Selected Mary Parker Follett Quotations
• To free the energies of the human spirit is the high potentiality of all human association.
• The group process contains the secret of collective life, it is the key to democracy, it is the master lesson for every individual to learn, it is our chief hope or the political, the social, the international life of the future.
• The study of human relations in business and the study of the technology of operating are bound up together.
• We can never wholly separate the human from the mechanical side.
• It seems to me that whereas power usually means power-over, the power of some person or group over some other person or group, it is possible to develop the conception of power-with, a jointly developed power, a co-active, not a coercive power.
• Coercive power is the curse of the universe; coactive power, the enrichment and advancement of every human soul.
• I do not think we shall ever get rid of power-over; I do think we should try to reduce it.
• I do not think that power can be delegated because I believe that genuine power is capacity.
• Do we not see now that while there are many ways of gaining an external, an arbitrary power —- through brute strength, through manipulation, through diplomacy —- genuine power is always that which inheres in the situation?
• Power is not a pre-existing thing which can be handed out to someone, or wrenched from someone.
• In social relations power is a centripedial self-developing. Power is the legitimate, the inevitable, outcome of the life-process. We can always test the validity of power by asking whether it is integral to the process or outside the process.

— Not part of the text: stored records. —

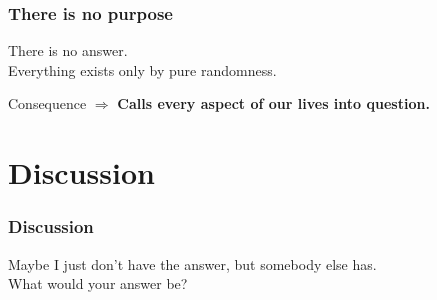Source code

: \documentclass{beamer}
\begin{document}
    \begin{frame}
    	\frametitle{There is no purpose}
    	There is no answer. \\ \pause
    	Everything exists only by pure randomness. \\ \pause
    	\begin{alertblock}{Consequence}
    		$\Rightarrow$ \textbf{Calls every aspect of our lives into question.}
		\end{alertblock}
    \end{frame}
    
    
    \section{Discussion}
    
    \begin{frame}
    	\frametitle{Discussion}
    	
    	\begin{center}
    	Maybe I just don't have the answer, but somebody else has. \\
    	What would your answer be?
    	\end{center}
    	
    \end{frame}
    
\end{document}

• [T]he aim of every form of organization, should be not to share power, but to increase power, to seek the methods by which power can be increased in all.
• A genuine interweaving or interpenetrating by changing both sides creates new situations.
• We should never allow ourselves to be bullied by "either-or." There is often the possibility of something better than either of two given alternatives.
• Individuality is the capacity for union. The measure of individuality is the depth and breath of true relation. I am an individual not as far as I am apart, but as far as I am a part of other men. Evil is nonrelation.
• We cannot, however, mould our lives each by himself; but within every individual is the power of joining himself fundamentally and vitally to other lives, and out of this vital union comes the creative power. Revelation, if we want it to be continuous, must be through the community bond. No individual can change the disorder and iniquity of this world. No chaotic mass of men and women can do it. Conscious group creation is to be the social and political force of the future.
• We do not need to swing forever between the individual and the group. We must devise some method of using both at the same time. Our present method is right so far as it is based on individuals, but we have not yet found the true individual. The groups are the indispensable means for the discovery of self by each man. The individual finds himself in a group; he has no power alone or in a crowd. One group creates me, another group brings into appearance the multiple sides of me.
• We find the true man only through group organization. The potentialities of the individual remain potentialities until they are released by group life. Man discovers his true nature, gains his true freedom only through the group.